The expected output is each entry, given again exactly.

-------- Dataset records

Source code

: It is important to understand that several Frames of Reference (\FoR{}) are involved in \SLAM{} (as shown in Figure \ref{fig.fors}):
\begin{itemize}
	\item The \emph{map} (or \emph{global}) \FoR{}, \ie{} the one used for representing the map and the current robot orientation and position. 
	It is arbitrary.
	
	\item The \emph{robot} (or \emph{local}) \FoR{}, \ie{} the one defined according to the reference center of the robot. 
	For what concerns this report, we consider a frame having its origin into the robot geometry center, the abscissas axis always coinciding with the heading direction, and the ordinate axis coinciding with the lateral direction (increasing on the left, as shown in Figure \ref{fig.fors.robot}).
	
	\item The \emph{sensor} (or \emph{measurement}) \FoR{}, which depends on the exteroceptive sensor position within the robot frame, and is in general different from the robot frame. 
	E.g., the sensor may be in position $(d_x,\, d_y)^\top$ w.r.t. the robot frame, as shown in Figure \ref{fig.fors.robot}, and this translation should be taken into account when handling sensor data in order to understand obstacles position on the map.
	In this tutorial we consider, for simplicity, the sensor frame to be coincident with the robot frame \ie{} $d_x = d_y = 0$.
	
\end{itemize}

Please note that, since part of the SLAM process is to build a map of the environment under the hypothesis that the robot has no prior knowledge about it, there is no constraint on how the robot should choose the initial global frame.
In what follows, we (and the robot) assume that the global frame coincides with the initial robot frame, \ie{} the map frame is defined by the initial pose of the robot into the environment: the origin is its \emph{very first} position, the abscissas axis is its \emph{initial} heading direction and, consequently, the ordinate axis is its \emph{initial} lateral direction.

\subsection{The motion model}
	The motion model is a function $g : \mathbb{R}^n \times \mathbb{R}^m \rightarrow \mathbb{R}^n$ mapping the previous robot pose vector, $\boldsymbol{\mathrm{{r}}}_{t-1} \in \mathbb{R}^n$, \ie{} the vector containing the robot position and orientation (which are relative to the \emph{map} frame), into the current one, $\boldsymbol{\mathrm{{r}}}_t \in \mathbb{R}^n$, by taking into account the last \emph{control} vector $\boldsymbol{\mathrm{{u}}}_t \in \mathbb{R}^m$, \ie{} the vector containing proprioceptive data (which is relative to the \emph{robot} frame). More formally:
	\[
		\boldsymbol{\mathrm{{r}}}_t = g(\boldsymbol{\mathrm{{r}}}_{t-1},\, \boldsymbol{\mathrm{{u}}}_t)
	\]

----------------

▸ Your solution
Source code

: It is important to understand that several Frames of Reference (\FoR{}) are involved in \SLAM{} (as shown in Figure \ref{fig.fors}):
\begin{itemize}
	\item The \emph{map} (or \emph{global}) \FoR{}, \ie{} the one used for representing the map and the current robot orientation and position. 
	It is arbitrary.
	
	\item The \emph{robot} (or \emph{local}) \FoR{}, \ie{} the one defined according to the reference center of the robot. 
	For what concerns this report, we consider a frame having its origin into the robot geometry center, the abscissas axis always coinciding with the heading direction, and the ordinate axis coinciding with the lateral direction (increasing on the left, as shown in Figure \ref{fig.fors.robot}).
	
	\item The \emph{sensor} (or \emph{measurement}) \FoR{}, which depends on the exteroceptive sensor position within the robot frame, and is in general different from the robot frame. 
	E.g., the sensor may be in position $(d_x,\, d_y)^\top$ w.r.t. the robot frame, as shown in Figure \ref{fig.fors.robot}, and this translation should be taken into account when handling sensor data in order to understand obstacles position on the map.
	In this tutorial we consider, for simplicity, the sensor frame to be coincident with the robot frame \ie{} $d_x = d_y = 0$.
	
\end{itemize}

Please note that, since part of the SLAM process is to build a map of the environment under the hypothesis that the robot has no prior knowledge about it, there is no constraint on how the robot should choose the initial global frame.
In what follows, we (and the robot) assume that the global frame coincides with the initial robot frame, \ie{} the map frame is defined by the initial pose of the robot into the environment: the origin is its \emph{very first} position, the abscissas axis is its \emph{initial} heading direction and, consequently, the ordinate axis is its \emph{initial} lateral direction.

\subsection{The motion model}
	The motion model is a function $g : \mathbb{R}^n \times \mathbb{R}^m \rightarrow \mathbb{R}^n$ mapping the previous robot pose vector, $\boldsymbol{\mathrm{{r}}}_{t-1} \in \mathbb{R}^n$, \ie{} the vector containing the robot position and orientation (which are relative to the \emph{map} frame), into the current one, $\boldsymbol{\mathrm{{r}}}_t \in \mathbb{R}^n$, by taking into account the last \emph{control} vector $\boldsymbol{\mathrm{{u}}}_t \in \mathbb{R}^m$, \ie{} the vector containing proprioceptive data (which is relative to the \emph{robot} frame). More formally:
	\[
		\boldsymbol{\mathrm{{r}}}_t = g(\boldsymbol{\mathrm{{r}}}_{t-1},\, \boldsymbol{\mathrm{{u}}}_t)
	\]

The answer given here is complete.